» **Task brief**
Only the lines holding the string "dangerous" are needed; copy each of them from the data.

» **Material for the task**

# # #

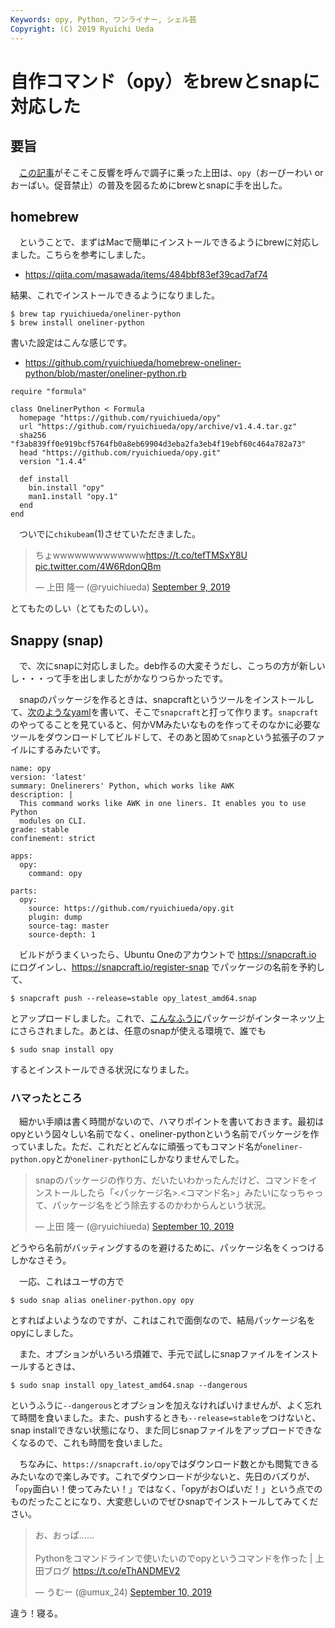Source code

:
 ```yaml
---
Keywords: opy, Python, ワンライナー, シェル芸
Copyright: (C) 2019 Ryuichi Ueda
---
```


# 自作コマンド（opy）をbrewとsnapに対応した 

## 要旨

　[この記事](/?post=20190908_opy)がそこそこ反響を呼んで調子に乗った上田は、`opy`（おーぴーわい or おーぱい。促音禁止）の普及を図るためにbrewとsnapに手を出した。

## homebrew

　ということで、まずはMacで簡単にインストールできるようにbrewに対応しました。こちらを参考にしました。

* https://qiita.com/masawada/items/484bbf83ef39cad7af74

結果、これでインストールできるようになりました。

```
$ brew tap ryuichiueda/oneliner-python
$ brew install oneliner-python
```

書いた設定はこんな感じです。

* https://github.com/ryuichiueda/homebrew-oneliner-python/blob/master/oneliner-python.rb

```
require "formula"

class OnelinerPython < Formula
  homepage "https://github.com/ryuichiueda/opy"
  url "https://github.com/ryuichiueda/opy/archive/v1.4.4.tar.gz"
  sha256 "f3ab839ff0e919bcf5764fb0a8eb69904d3eba2fa3eb4f19ebf60c464a782a73"
  head "https://github.com/ryuichiueda/opy.git"
  version "1.4.4"

  def install
    bin.install "opy"
    man1.install "opy.1" 
  end
end
```


　ついでに`chikubeam`(1)させていただきました。

<blockquote class="twitter-tweet"><p lang="ja" dir="ltr">ちょwwwwwwwwwwwww<a href="https://t.co/tefTMSxY8U">https://t.co/tefTMSxY8U</a> <a href="https://t.co/4W6RdonQBm">pic.twitter.com/4W6RdonQBm</a></p>&mdash; 上田 隆一 (@ryuichiueda) <a href="https://twitter.com/ryuichiueda/status/1171012412448788480?ref_src=twsrc%5Etfw">September 9, 2019</a></blockquote> <script async src="https://platform.twitter.com/widgets.js" charset="utf-8"></script>

とてもたのしい（とてもたのしい）。


## Snappy (snap)

　で、次にsnapに対応しました。deb作るの大変そうだし、こっちの方が新しいし・・・って手を出しましたがかなりつらかったです。

　snapのパッケージを作るときは、snapcraftというツールをインストールして、[次のようなyaml](https://github.com/ryuichiueda/opy-snap/blob/master/snap/snapcraft.yaml)を書いて、そこで`snapcraft`と打って作ります。`snapcraft`のやってることを見ていると、何かVMみたいなものを作ってそのなかに必要なツールをダウンロードしてビルドして、そのあと固めて`snap`という拡張子のファイルにするみたいです。

```
name: opy
version: 'latest'
summary: Onelinerers' Python, which works like AWK
description: |
  This command works like AWK in one liners. It enables you to use Python
  modules on CLI.
grade: stable
confinement: strict

apps:
  opy:
    command: opy

parts:
  opy:
    source: https://github.com/ryuichiueda/opy.git
    plugin: dump
    source-tag: master
    source-depth: 1
```

　ビルドがうまくいったら、Ubuntu Oneのアカウントで https://snapcraft.io にログインし、https://snapcraft.io/register-snap でパッケージの名前を予約して、

```
$ snapcraft push --release=stable opy_latest_amd64.snap
```

とアップロードしました。これで、[こんなふうに](https://snapcraft.io/opy)パッケージがインターネッツ上にさらされました。あとは、任意のsnapが使える環境で、誰でも

```
$ sudo snap install opy
```

するとインストールできる状況になりました。



### ハマったところ

　細かい手順は書く時間がないので、ハマりポイントを書いておきます。最初はopyという図々しい名前でなく、oneliner-pythonという名前でパッケージを作っていました。ただ、これだとどんなに頑張ってもコマンド名が`oneliner-python.opy`とか`oneliner-python`にしかなりませんでした。

<blockquote class="twitter-tweet" data-partner="tweetdeck"><p lang="ja" dir="ltr">snapのパッケージの作り方、だいたいわかったんだけど、コマンドをインストールしたら「&lt;パッケージ名&gt;.&lt;コマンド名&gt;」みたいになっちゃって、パッケージ名をどう除去するのかわからんという状況。</p>&mdash; 上田 隆一 (@ryuichiueda) <a href="https://twitter.com/ryuichiueda/status/1171438396733980674?ref_src=twsrc%5Etfw">September 10, 2019</a></blockquote>
<script async src="https://platform.twitter.com/widgets.js" charset="utf-8"></script>

どうやら名前がバッティングするのを避けるために、パッケージ名をくっつけるしかなさそう。

　一応、これはユーザの方で

```
$ sudo snap alias oneliner-python.opy opy
```

とすればよいようなのですが、これはこれで面倒なので、結局パッケージ名をopyにしました。

　また、オプションがいろいろ煩雑で、手元で試しにsnapファイルをインストールするときは、

```
$ sudo snap install opy_latest_amd64.snap --dangerous
```

というふうに`--dangerous`とオプションを加えなければいけませんが、よく忘れて時間を食いました。また、pushするときも`--release=stable`をつけないと、snap installできない状態になり、また同じsnapファイルをアップロードできなくなるので、これも時間を食いました。



　ちなみに、`https://snapcraft.io/opy`ではダウンロード数とかも閲覧できるみたいなので楽しみです。これでダウンロードが少ないと、先日のバズりが、「`opy`面白い！使ってみたい！」ではなく、「opyがお○ぱいだ！」という点でのものだったことになり、大変悲しいのでぜひsnapでインストールしてみてください。

<blockquote class="twitter-tweet" data-partner="tweetdeck"><p lang="ja" dir="ltr">お、おっぱ……<br><br>Pythonをコマンドラインで使いたいのでopyというコマンドを作った | 上田ブログ <a href="https://t.co/eThANDMEV2">https://t.co/eThANDMEV2</a></p>&mdash; うむー (@umux_24) <a href="https://twitter.com/umux_24/status/1171235408497131521?ref_src=twsrc%5Etfw">September 10, 2019</a></blockquote>
<script async src="https://platform.twitter.com/widgets.js" charset="utf-8"></script>


違う！寝る。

# # #

» **Your solution**
$ sudo snap install opy_latest_amd64.snap --dangerous
というふうに`--dangerous`とオプションを加えなければいけませんが、よく忘れて時間を食いました。また、pushするときも`--release=stable`をつけないと、snap installできない状態になり、また同じsnapファイルをアップロードできなくなるので、これも時間を食いました。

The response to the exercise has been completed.